Documented Hearing and Vision Loss
The range and types of hearing and vision loss provide evidence of the heterogeneous nature of the population of children with deaf-blindness. Only about 1% have both profound hearing loss and total blindness. The other 99% have some residual hearing or vision.
Just under 80% (8,453) of children were identified as having low vision, being legally blind, or having a documented functional vision loss in 2019. An additional 4.4% were totally blind. These distributions have fluctuated by only 1% over the past five years.
The percentage with low vision increased from 31.4% in 2015 to 33.4% in 2019. Documented functional vision loss increased from 21.8% to 23.4%. Legally blind decreased from 25.6% to 22.6%. The number of children with cortical visual impairment increased from 2,844 in 2015 to 3,082 in 2019, which is 29% of the total population.

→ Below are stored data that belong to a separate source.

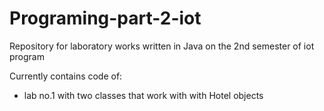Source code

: # Programing-part-2-iot
Repository for laboratory works written in Java on the 2nd semester of iot program 

Currently contains code of:
- lab no.1 with two classes that work with with Hotel objects
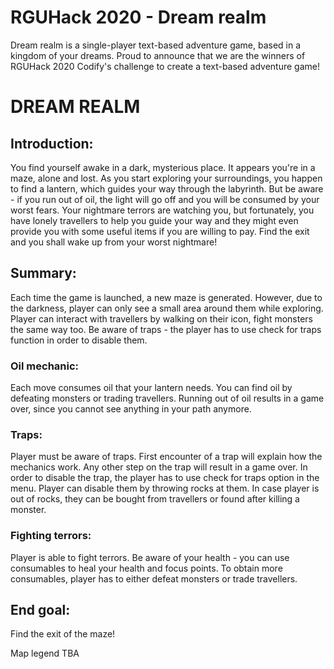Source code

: # RGUHack 2020 - Dream realm
Dream realm is a single-player text-based adventure game, based in a kingdom of your dreams. Proud to announce that we are the winners of RGUHack 2020 Codify's challenge to create a text-based adventure game!

# DREAM REALM
## Introduction:
You find yourself awake in a dark, mysterious place. It appears you're in a maze, alone and lost. As you start exploring your surroundings, you happen to find a lantern, which guides your way through the labyrinth. But be aware - if you run out of oil, the light will go off and you will be consumed by your worst fears. Your nightmare terrors are watching you, but fortunately, you have lonely travellers to help you guide your way and they might even provide you with some useful items if you are willing to pay. Find the exit and you shall wake up from your worst nightmare!

## Summary:
Each time the game is launched, a new maze is generated. However, due to the darkness, player can only see a small area around them while exploring. Player can interact with travellers by walking on their icon, fight monsters the same way too. Be aware of traps - the player has to use check for traps function in order to disable them.

### Oil mechanic:
Each move consumes oil that your lantern needs. You can find oil by defeating monsters or trading travellers. Running out of oil results in a game over, since you cannot see anything in your path anymore.

### Traps:
Player must be aware of traps. First encounter of a trap will explain how the mechanics work. Any other step on the trap will result in a game over. In order to disable the trap, the player has to use check for traps option in the menu. Player can disable them by throwing rocks at them. In case player is out of rocks, they can be bought from travellers or found after killing a monster.

### Fighting terrors:
Player is able to fight terrors. Be aware of your health - you can use consumables to heal your health and focus points. To obtain more consumables, player has to either defeat monsters or trade travellers.

## End goal:
Find the exit of the maze!

Map legend TBA
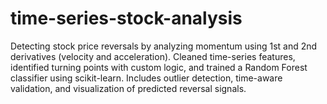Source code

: # time-series-stock-analysis
Detecting stock price reversals by analyzing momentum using 1st and 2nd derivatives (velocity and acceleration). Cleaned time-series features, identified turning points with custom logic, and trained a Random Forest classifier using scikit-learn. Includes outlier detection, time-aware validation, and visualization of predicted reversal signals.
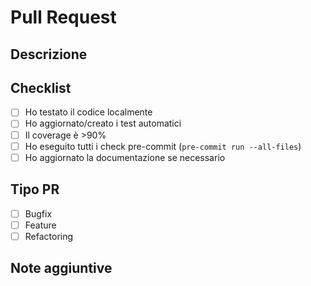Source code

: # Pull Request

## Descrizione
<!-- Breve descrizione della modifica -->

## Checklist
- [ ] Ho testato il codice localmente
- [ ] Ho aggiornato/creato i test automatici
- [ ] Il coverage è >90%
- [ ] Ho eseguito tutti i check pre-commit (`pre-commit run --all-files`)
- [ ] Ho aggiornato la documentazione se necessario

## Tipo PR
- [ ] Bugfix
- [ ] Feature
- [ ] Refactoring

## Note aggiuntive

<!-- Altre info rilevanti -->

Profound hearing loss is the most common primary classification of hearing impairment reported, occurring in 20.2% of children. Moderate hearing loss accounts for 18.5%, moderately severe for 15.3%, mild for 13.3%, and severe for 10.2%. Another 13.1% have a documented functional hearing loss. The percentage identified as needing further hearing testing was 7.6%. These distributions have remained stable over the past five years, fluctuating only 1-2%.
Relatively few children were identified as having central auditory processing disorder (493) or auditory neuropathy (577) in 2019. In both cases, these numbers represent less than 6% of the population.
There has been a significant increase over the past five years in the percentage of children with corrective lenses (40.3% to 45.3%) and assistive listening devices (47.4% to 50.8%). The number of children of all ages (infants to young adults) identified as having cochlear implants increased from 1,085 (10.5%) in 2015 to 1,283 (12.0%) in 2019.
Over the past five years, the percentage of children that use assistive technology has remained constant at about 44%. Of these, 51% with four or more additional disabilities use assistive technology, while only 32% with no additional disabilities use assistive technology.